(Dataset entries)
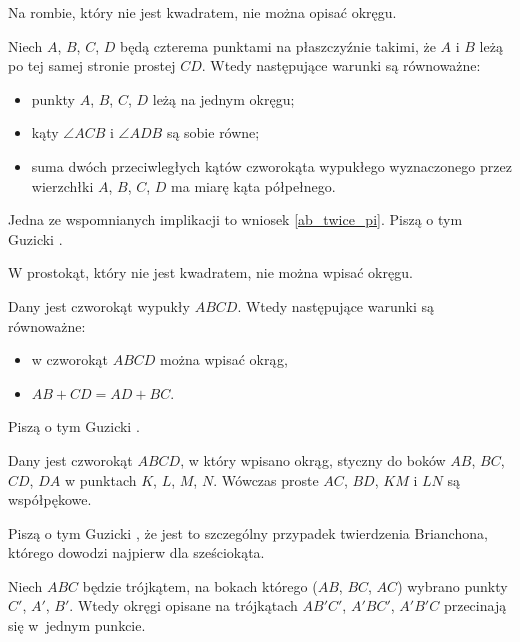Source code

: 
Na rombie, który nie jest kwadratem, nie można opisać okręgu.

\begin{proposition}
%
\label{prp_incircle}
	Niech $A$, $B$, $C$, $D$ będą czterema punktami na płaszczyźnie takimi, że $A$ i $B$ leżą po tej samej stronie prostej $CD$.
	Wtedy następujące warunki są równoważne:
	\begin{itemize}
		\item punkty $A$, $B$, $C$, $D$ leżą na jednym okręgu;
		\item kąty $\angle ACB$ i $\angle ADB$ są sobie równe;
		\item suma dwóch przeciwległych kątów czworokąta wypukłego wyznaczonego przez wierzchłki $A$, $B$, $C$, $D$ ma miarę kąta półpełnego.
	\end{itemize}
\end{proposition}

Jedna ze wspomnianych implikacji to wniosek \ref{ab_twice_pi}.
Piszą o tym Guzicki \cite[s. 11-13, 16, 17]{guzicki_2021}.

W prostokąt, który nie jest kwadratem, nie można wpisać okręgu.

\begin{proposition}
	\label{prp_excircle}
	Dany jest czworokąt wypukły $ABCD$.
	Wtedy następujące warunki są równoważne:
	\begin{itemize}
		\item w czworokąt $ABCD$ można wpisać okrąg,
		\item $AB + CD = AD + BC$.
	\end{itemize}
\end{proposition}

Piszą o tym Guzicki \cite[s. 231-237]{guzicki_2021}.

\begin{proposition}
	Dany jest czworokąt $ABCD$, w który wpisano okrąg, styczny do boków $AB$, $BC$, $CD$, $DA$ w punktach $K$, $L$, $M$, $N$.
	Wówczas proste $AC$, $BD$, $KM$ i $LN$ są współpękowe.
\end{proposition}

Piszą o tym Guzicki \cite[s. 237, 238]{guzicki_2021}, że jest to szczególny przypadek twierdzenia Brianchona, którego dowodzi najpierw dla sześciokąta.

\begin{proposition}
	Niech $ABC$ będzie trójkątem, na bokach którego ($AB$, $BC$, $AC$) wybrano punkty $C'$, $A'$, $B'$.
	Wtedy okręgi opisane na trójkątach $AB'C'$, $A'BC'$, $A'B'C$ przecinają się w~jednym punkcie.
\end{proposition}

Problem: Only the lines from the one containing "Wtedy okręgi opisane" through the last line of the entries above should be copied, exactly as written.

Answer to the exercise:
	Wtedy okręgi opisane na trójkątach $AB'C'$, $A'BC'$, $A'B'C$ przecinają się w~jednym punkcie.
\end{proposition}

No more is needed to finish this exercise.